In the material below, the lines from the one containing "This is how" through the one containing "There are two" are to be given again exactly, ends included, and no others.

=== Section Start ===

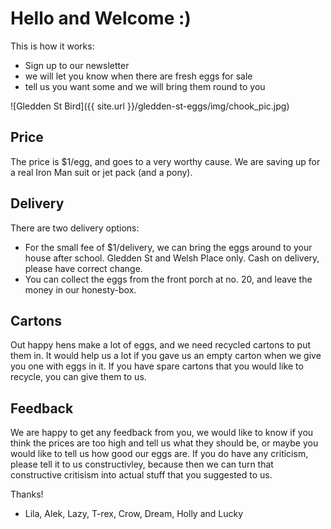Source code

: # Hello and Welcome :)

This is how it works:

 * Sign up to our newsletter
 * we will let you know when there are fresh eggs for sale
 * tell us you want some and we will bring them round to you

![Gledden St Bird]({{ site.url }}/gledden-st-eggs/img/chook_pic.jpg)


## Price

The price is $1/egg, and goes to a very worthy cause. We are saving up for a real Iron Man suit or jet pack (and a pony).


## Delivery

There are two delivery options:

 * For the small fee of $1/delivery, we can bring the eggs around to your house after school. Gledden St and Welsh Place only. Cash on delivery, please have correct change.
 * You can collect the eggs from the front porch at no. 20, and leave the money in our honesty-box.


## Cartons

Out happy hens make a lot of eggs, and we need recycled cartons to put them in. It would help us a lot if you gave us an empty carton when we give you one with eggs in it. If you have spare cartons that you would like to recycle, you can give them to us. 


## Feedback

We are happy to get any feedback from you, we would like to know if you think the prices are too high and tell us what they should be, or maybe you would like to tell us how good our eggs are. If you do have any criticism, please tell it to us constructivley, because then we can turn that constructive critisism into actual stuff that you suggested to us. 

Thanks!

 - Lila, Alek, Lazy, T-rex, Crow, Dream, Holly and Lucky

=== Section End ===

▶ **WORKED SOLUTION**:
This is how it works:

 * Sign up to our newsletter
 * we will let you know when there are fresh eggs for sale
 * tell us you want some and we will bring them round to you

![Gledden St Bird]({{ site.url }}/gledden-st-eggs/img/chook_pic.jpg)


## Price

The price is $1/egg, and goes to a very worthy cause. We are saving up for a real Iron Man suit or jet pack (and a pony).


## Delivery

There are two delivery options:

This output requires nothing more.